Bifunctional ionic liquid and conducting ceramic co-assisted solid polymer electrolyte membrane for quasi-solid-state lithium metal batteries

• Published in: Journal of Membrane Science Vol. 586; pp. 122 - 129
• Main Authors: Xie, Zhengkun, Wu, Zhijun, An, Xiaowei, Yoshida, Akihiro, Wang, Zhongde, Hao, Xiaogang, Abudula, Abuliti, Guan, Guoqing
• Format: Journal Article
• Language: English
• Published: Elsevier B.V 15.09.2019; Elsevier BV
• Subjects: artificial membranes; cathodes; cations; ceramics; Composite polymer electrolyte; crystal structure; density functional theory; electrochemistry; Flexible membrane; Garnet; Ionic liquid; ionic liquids; lithium; lithium batteries; polyethylene glycol; Quasi-solid-state lithium metal battery; Garnet; Composite polymer electrolyte; Flexible membrane; Quasi-solid-state lithium metal battery; Ionic liquid
• ISSN: 0376-7388; 1873-3123
• DOI: 10.1016/j.memsci.2019.05.066

Development of solid polymer electrolytes (SPEs) with high thermal and mechanical stability and fast ion conductivity is the key for high-performance lithium metal batteries (LMBs) with high safety.
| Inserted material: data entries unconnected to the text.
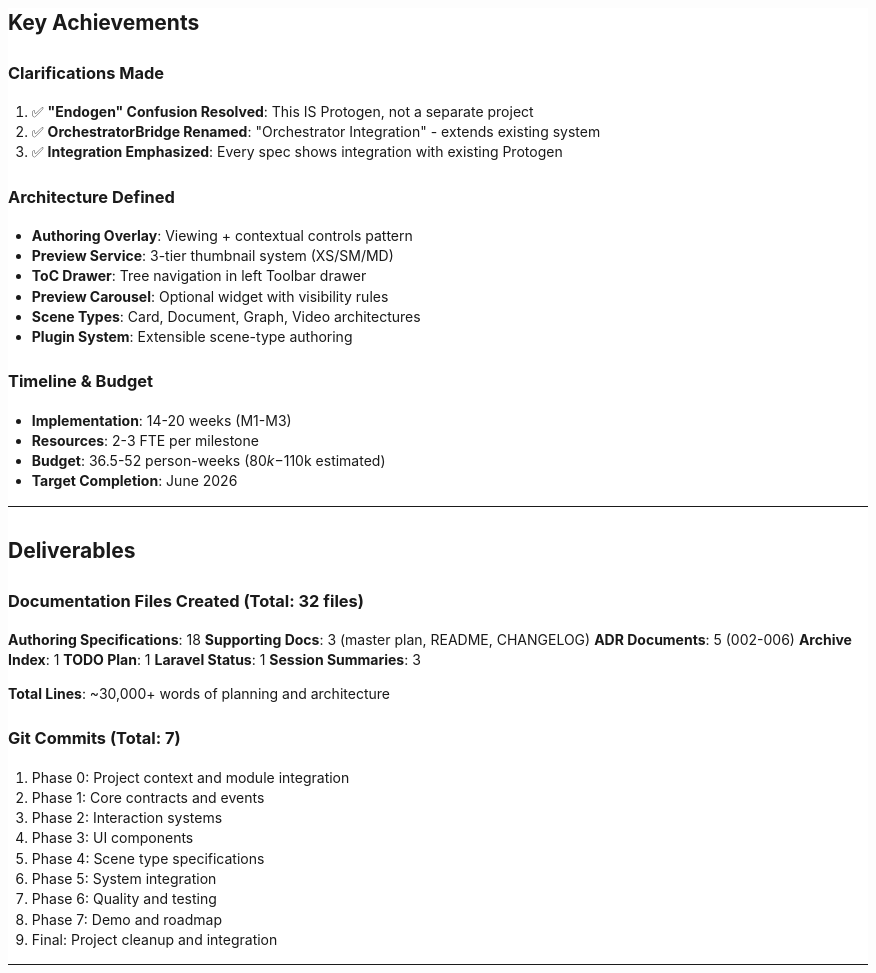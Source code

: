 
## Key Achievements

### Clarifications Made

1. ✅ **"Endogen" Confusion Resolved**: This IS Protogen, not a separate project
2. ✅ **OrchestratorBridge Renamed**: "Orchestrator Integration" - extends existing system
3. ✅ **Integration Emphasized**: Every spec shows integration with existing Protogen

### Architecture Defined

- **Authoring Overlay**: Viewing + contextual controls pattern
- **Preview Service**: 3-tier thumbnail system (XS/SM/MD)
- **ToC Drawer**: Tree navigation in left Toolbar drawer
- **Preview Carousel**: Optional widget with visibility rules
- **Scene Types**: Card, Document, Graph, Video architectures
- **Plugin System**: Extensible scene-type authoring

### Timeline & Budget

- **Implementation**: 14-20 weeks (M1-M3)
- **Resources**: 2-3 FTE per milestone
- **Budget**: 36.5-52 person-weeks ($80k-$110k estimated)
- **Target Completion**: June 2026

---

## Deliverables

### Documentation Files Created (Total: 32 files)

**Authoring Specifications**: 18
**Supporting Docs**: 3 (master plan, README, CHANGELOG)
**ADR Documents**: 5 (002-006)
**Archive Index**: 1
**TODO Plan**: 1
**Laravel Status**: 1
**Session Summaries**: 3

**Total Lines**: ~30,000+ words of planning and architecture

### Git Commits (Total: 7)

1. Phase 0: Project context and module integration
2. Phase 1: Core contracts and events
3. Phase 2: Interaction systems
4. Phase 3: UI components
5. Phase 4: Scene type specifications
6. Phase 5: System integration
7. Phase 6: Quality and testing
8. Phase 7: Demo and roadmap
9. Final: Project cleanup and integration

---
In this work, a flexible poly-(ethylene oxide) (PEO)-lithium bis(trifluoromethanesulfonyl)imide) (LiTFSI) SPE assisted with a bifunctional ionic liquid (IL) of tetrabutylphosphonium 2-hydroxypyridine (TBPHP) as well as a garnet-type fast-ion conducting ceramic of Li6.4La3Zr1.4Ta0.6O12 (LLZTO) was fabricated via a solvent-free procedure and applied for the LMBs. It is found that the tetrabutylphosphonium cation (TBP+) and 2-hydroxypyridine anion (HP−) of IL effectively tuned the crystallinity of PEO and enhanced lithium ion (Li+) transference, respectively, and the TBPHP and LLZTO played a synergistic role in improving the performance of SPEs. Meanwhile, the density functional theory (DFT) study was performed to understand the interaction between TBPHP and LiTFSI. As a result, the obtained PEO8-LiTFSI-TBPHP-12.5% LLZTO composite SPE possessed a high ionic conductivity of 9.39 × 10−4 S cm−1 at 50 °C and a wide electrochemical stability window (more than 5 V) with significantly promoted uniform Li plating/stripping properties. The quasi-solid-state-LMBs assembled with LiFePO4 cathode also rendered excellent cycling stability with a high discharge capacity above 150 mA h·g−1 even after 100 cycles at 0.2 C and 50 °C. Besides, the fabricated flexible pouch cell showed excellent performance. It is expected that such a bifunctional ionic liquid and conducting ceramic co-assisted polymer composite could be a promising solid electrolyte for the next-generation of safe LMBs. [Display omitted] •Bifunctional ionic liquid and ceramic filler enhanced electrolyte was proposed.•Effect of ionic liquid was proved by experiment and DFT calculations.•The electrolyte showed superior ionic conductivity and fast ion transport.•The battery with this electrolyte showed improved capacity and cycling stability.